Il Conte di Montecristo narra le vicende di Edmond Dantes, che, vittima di un complotto di invidiosi e opportunisti, viene incarcerato con un’accusa falsa. Durante la prigionia incontra un abate che, oltre a trasmettergli tutto il suo vastissimo sapere, gli rivela il nascondiglio di un tesoro, sito nell’isola di Montecristo. Fuggito dal carcere, il protagonista recupera il tesoro e vota la propria vita a perpetrare la sua vendetta.
E qui, che piaccia o meno, sta il merito dell’Autore: obbligare a riflettere sul tema della vendetta, su cosa sia e sul suo significato. La vendetta pare, in prima battuta, come la reazione a un’ingiustizia subita. Ma questa definizione, così immediata, ci si accorge subito essere lacunosa. L’ingiustizia dovrebbe trovare riparazione nella giustizia, il che implica che la vendetta, in quanto tale, abbia un che di diverso dal giusto.
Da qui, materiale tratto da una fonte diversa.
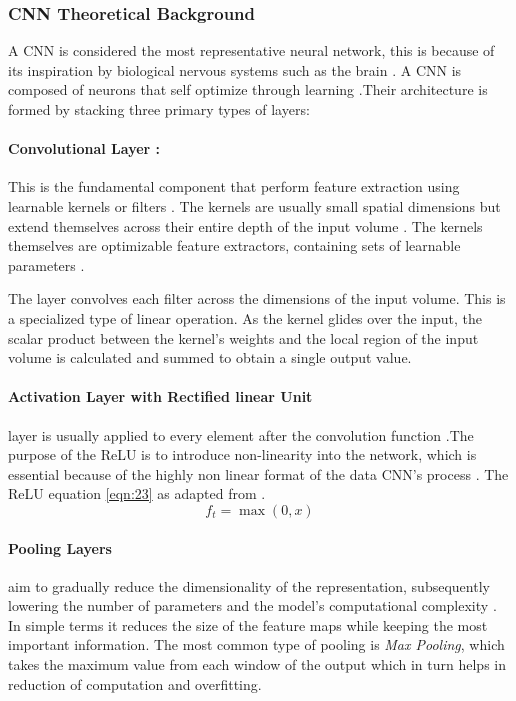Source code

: \subsubsection{CNN Theoretical Background}

A CNN is considered the most representative neural network, this is because of its inspiration by biological nervous systems such as the brain \cite{o2015introduction}. A CNN is composed of neurons that self optimize through learning \cite{o2015introduction}.Their architecture is formed by stacking three primary types of layers:

\paragraph{Convolutional Layer :} This is the fundamental component that perform feature extraction using learnable kernels or filters \cite{yamashita2018convolutional}. The kernels are usually small spatial dimensions but extend themselves across their entire depth of the input volume \cite{ajit2020review}. The kernels themselves are optimizable feature extractors, containing sets of learnable parameters \cite{yamashita2018convolutional}.

The layer convolves each filter across the dimensions of the input volume. This is a specialized type of linear operation. As the kernel glides over the input, the scalar product  between the kernel's weights and the local region of the input volume is calculated and summed to obtain a single output value.

\paragraph{Activation Layer with  Rectified linear Unit} layer is usually applied to every element after the convolution function \cite{o2015introduction}.The purpose of the ReLU is to introduce non-linearity into the network, which is essential because of the highly non linear format of the data CNN's process \cite{wu2017introduction}. The ReLU equation \ref{eqn:23} as adapted from \cite{wu2017introduction}.
\[
f_t = \max (0,x)
\tag{30}
\label{eqn:23}
\]
\paragraph{Pooling Layers} aim to gradually reduce the dimensionality of the representation, subsequently lowering the number of parameters and the model's computational complexity \cite{li2021survey}. In simple terms it reduces the size of the feature maps while keeping the most important information. The most common type of pooling is \textit{Max Pooling}, which takes the maximum value from each window of the output  which in turn helps in reduction of computation and overfitting.


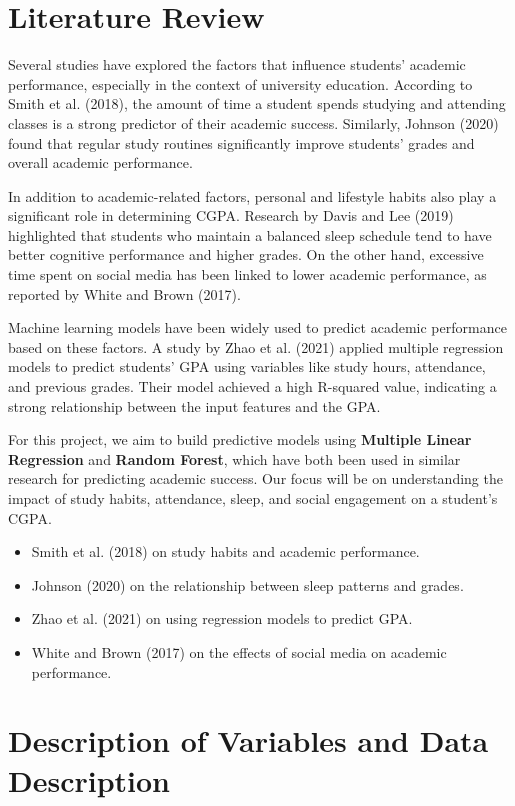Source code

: \documentclass{article}
\begin{document}
\section{Literature Review}

Several studies have explored the factors that influence students' academic performance, especially in the context of university education. According to Smith et al. (2018), the amount of time a student spends studying and attending classes is a strong predictor of their academic success. Similarly, Johnson (2020) found that regular study routines significantly improve students' grades and overall academic performance.

In addition to academic-related factors, personal and lifestyle habits also play a significant role in determining CGPA. Research by Davis and Lee (2019) highlighted that students who maintain a balanced sleep schedule tend to have better cognitive performance and higher grades. On the other hand, excessive time spent on social media has been linked to lower academic performance, as reported by White and Brown (2017).

Machine learning models have been widely used to predict academic performance based on these factors. A study by Zhao et al. (2021) applied multiple regression models to predict students' GPA using variables like study hours, attendance, and previous grades. Their model achieved a high R-squared value, indicating a strong relationship between the input features and the GPA.

For this project, we aim to build predictive models using \textbf{Multiple Linear Regression} and \textbf{Random Forest}, which have both been used in similar research for predicting academic success. Our focus will be on understanding the impact of study habits, attendance, sleep, and social engagement on a student's CGPA.

\begin{itemize}
    \item Smith et al. (2018) on study habits and academic performance.
    \item Johnson (2020) on the relationship between sleep patterns and grades.
    \item Zhao et al. (2021) on using regression models to predict GPA.
    \item White and Brown (2017) on the effects of social media on academic performance.
\end{itemize}

\section{Description of Variables and Data Description}
\end{document}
Questo è il punto di partenza per alcune riflessioni. Punto numero uno: la vendetta è una faccenda personale, viene perseguita da Dantes in piena autonomia; il protagonista non si rivolge alla Magistratura, non chiede la riapertura del processo e la riabilitazione pubblica del suo nome; il suo unico scopo è annientare coloro che lo hanno danneggiato.
Punto numero due: la vendetta ha un che in più della giustizia. Dantes non cerca di pareggiare i conti: potrebbe far incarcerare chi lo ha mandato in carcere, potrebbe cercare la donna amata e riconquistarla, potrebbe sbaragliare economicamente chi ha avuto successo affondando lui. Invece no: l’agire di Dantes è volto alla distruzione delle vite altrui, non alla ricostruzione della propria vita.
Punto numero tre: il desiderio di giustizia è volto a ricostruire un nuovo equilibrio, la vendetta ha come unico fine la rottura dello squilibrio precedente. Dantes non guarda al futuro, non ha sogni, non si chiede cosa succederà dopo, la sua vita si blocca in un presente lunghissimo che consuma la sua e le altrui vite.
Questi alcuni degli argomenti salienti, se non altro perché sono quelli che reggono la flebilissima trama, ma ce ne sono altri, più nascosti, tra le righe: i mezzi attraverso cui la vendetta si realizza, i metodi utilizzati, l’intelligenza necessaria, le menzogne, le connivenze che si creano, gli interessi personali che sfruttano altri interessi personali.
Il successo di questo romanzo sta qui, nel suo lato positivo e nel suo lato negativo. In negativo perché Dantes rappresenta una proiezione di una parte meschina e crudele che è in ogni uomo: a tutti è sicuramente capitato di essere vittima di un’ingiustizia e tutti hanno provato, almeno per un stante, il desiderio di rendere quanto subito con una piccola giunta. In positivo, perché è evidente che la vendetta non rovina solo chi la subisce, ma anche chi la persegue. Ne scaturisce la domanda fondamentale: ne vale la pena?
La Letteratura offre molte opportunità, una di queste è che permette di avere un patrimonio di esperienza a disposizione, senza necessariamente viverla in prima persona. Dantes è un sogno di riscatto, ma è anche un incubo di annullamento. Che poi la storia sia mal scritta, mal congegnata, con abbozzi di caratteri, non fa che rendere questo romanzo più vicino alla vita, che sovente non ha una sua trama, che è piena di crepe e che presenta talvolta persone della consistenza della cartapesta.